- **PROBLEM DETAILS**: What lines of the data include the string "Zustand"? Copy them all.
:::::
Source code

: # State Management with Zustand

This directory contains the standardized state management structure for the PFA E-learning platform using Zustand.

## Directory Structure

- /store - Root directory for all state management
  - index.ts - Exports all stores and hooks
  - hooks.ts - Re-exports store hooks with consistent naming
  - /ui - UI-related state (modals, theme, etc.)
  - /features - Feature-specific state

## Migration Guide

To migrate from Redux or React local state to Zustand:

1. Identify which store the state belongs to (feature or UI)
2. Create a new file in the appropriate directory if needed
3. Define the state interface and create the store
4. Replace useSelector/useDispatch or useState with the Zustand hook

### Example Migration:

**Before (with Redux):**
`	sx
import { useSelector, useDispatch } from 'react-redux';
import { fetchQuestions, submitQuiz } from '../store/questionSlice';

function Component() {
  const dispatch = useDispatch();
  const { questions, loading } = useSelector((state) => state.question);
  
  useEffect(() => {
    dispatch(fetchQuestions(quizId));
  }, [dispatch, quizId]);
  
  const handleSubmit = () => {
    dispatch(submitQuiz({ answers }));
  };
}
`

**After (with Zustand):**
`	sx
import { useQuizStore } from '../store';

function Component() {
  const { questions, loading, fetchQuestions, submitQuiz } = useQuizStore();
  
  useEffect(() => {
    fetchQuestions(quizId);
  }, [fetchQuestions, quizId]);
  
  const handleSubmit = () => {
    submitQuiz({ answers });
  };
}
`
:::::
- **RESULT FOR THIS EXERCISE**:
: # State Management with Zustand
This directory contains the standardized state management structure for the PFA E-learning platform using Zustand.
To migrate from Redux or React local state to Zustand:
4. Replace useSelector/useDispatch or useState with the Zustand hook
**After (with Zustand):**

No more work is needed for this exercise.